Einsame Helden der frühen 3-D-Filmtechnik waren der britische Physiker Sir Charles Wheatstone (1802–1875), der 1838 die erste Guckkasten-Apparatur erfand, durch die Papierfotostreifen gezogen wurden sowie der Fotograf William Friese-Greene (1855–1921), der 1889 die erste 3-D-Filmkamera erfand, um Alltagsszenen aus dem Londoner Hyde Park unter dem Endlos-titel Leisurely Pedestrians, Open Topped Buses and Handsome Cabs with Trotting Horses auf Film zu bannen. Die Präsentationen dieser und weiterer Produktionen mittels stereoskopischer Geräte, durch welche die Zuschauer die Leinwand betrachten mussten, wurden jedoch als schwerfällig betrachtet und bereiteten dem System ein jähes Ende. (Die skurrile und tragische Lebensgeschichte Friese-Greenes, der knapp vor seinem Tod auch noch für die Entwicklung des Farbfilms verantwortlich zeichnete, wurde übrigens 1951 unter dem Titel The Magic Box mit Robert Donat und Maria Schell verfilmt.) Von den Innovationen dieser „unsung heroes“ profitierten die französischen Filmpioniere Auguste und Louis Lumière, die 1903 mit LArrivée dun train, dem einminütigen 3-D-Remake ihres gleichnamigen Frühwerks von 1895, auf der Weltausstellung in Paris für Furore sorgten. Gezeigt werden konnte dieser Kurzfilm allerdings immer nur einer Person mittels eines modifizierten Guckkastens. Bis sich der Status der Jahrmarktsattraktion zur cineastischen Kunstform wandelte, sollten allerdings noch Jahre vergehen. So gab es erst 1915 in den USA zarte Versuche, mit anaglyphen Rot/Grün-Filterbrillen einige Szenen des Spielfilms Jim the Penman räumlich zu präsentieren und 1922 mit den komplett in 3-D gedrehten Langfilmen The Power of Love und M.A.R.S..

Der erste „seriöse“ Versuch das „räumliche Sehen“ im Kino zu etablieren misslang selbst einem angesehenen Regisseur wie Abel Gance, der für seinen Monumental-Film Napoleon (1925) nicht nur mit einem Vorläufer des monströsen Kinosystems „Cinerama“ – der Projektion von drei parallel geschalteten Vorführgeräten – experimentierte, sondern auch Teile im rot-grünen Anaglyphen-System drehte. Diese Sequenzen wurden allerdings vor der Premiere aus technischen und finanziellen Gründen entfernt und gelten heute als verschollen.

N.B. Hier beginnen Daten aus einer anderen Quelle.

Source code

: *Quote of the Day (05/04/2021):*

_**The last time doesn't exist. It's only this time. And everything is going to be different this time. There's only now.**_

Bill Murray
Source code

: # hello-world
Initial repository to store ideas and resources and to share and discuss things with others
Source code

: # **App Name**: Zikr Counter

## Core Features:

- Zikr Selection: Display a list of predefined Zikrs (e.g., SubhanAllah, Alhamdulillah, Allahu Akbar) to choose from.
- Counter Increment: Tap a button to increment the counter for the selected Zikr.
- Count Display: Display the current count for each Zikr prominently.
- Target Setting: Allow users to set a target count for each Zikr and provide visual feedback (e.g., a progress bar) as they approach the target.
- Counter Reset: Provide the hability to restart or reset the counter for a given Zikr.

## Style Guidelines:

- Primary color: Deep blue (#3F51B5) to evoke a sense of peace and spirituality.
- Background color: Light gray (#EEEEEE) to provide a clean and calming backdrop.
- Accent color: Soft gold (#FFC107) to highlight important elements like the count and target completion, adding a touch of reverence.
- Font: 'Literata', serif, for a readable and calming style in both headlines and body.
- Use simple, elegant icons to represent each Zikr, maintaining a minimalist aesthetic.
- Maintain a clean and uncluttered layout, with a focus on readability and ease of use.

Erst Mitte der 1930er Jahre kam wieder Bewegung in das unausgereifte System, als der amerikanische Physiker und Industrielle Edwin Harber Land (1909–91) einen Polarisationsfilter vorstellte, der im Gegensatz zum anaglyphischen System unverfälschte Bilder mittels grau getönter Brille wiedergeben konnte. In diesem Format kam 1936 mit der italienischen Produktion Nozze Vagabond erstmals ein 3-D-Film mit Ton in die Kinos. Dem noch in Schwarzweiß gedrehten Film folgte ein Jahr später in Deutschland mit Zum Greifen nah der weltweit erste in Farbe und mit Ton gedrehte Kurzfilm im Polarisationsverfahren. Obwohl technisch ausgereifter, blieben es bei Achtungserfolgen. Weltweit wurde dennoch weiter experimentiert, um plastische Bilder in die Kinosäle zu bringen. Sogar Österreich brachte einen 3-D-Pionier hervor, Eduard Bankl (1879–1947), Inspektor des Badener Stadtbauamtes. Am 2. August 1936 stellte er sein „Kinorama“-System vor, das ohne Brille auskam: Eine Betrachtungsapparatur war vor dem Zuschauer angebracht und samt der Armstütze des Kinositzes beliebig umlegbar. So konnte man die vorgeführten Bilder von jedem Punkt des Zuschauerraumes plastisch und in richtiger Perspektive betrachten. Bis knapp vor Kriegsbeginn 1939 versuchte Bankl vergeblich, sein System einer breiten Öffentlichkeit vorzustellen. Nach Bankls Tod 1947 eröffnete dessen Sohn sein „Erstes Filmtheater für plastische Filme“ in Wiens Innenstadt und brachte unter anderem den Kurzfilm Wien im Raumbild zur Vorführung. Auch diesem Unternehmen war kein finanzieller Erfolg beschieden.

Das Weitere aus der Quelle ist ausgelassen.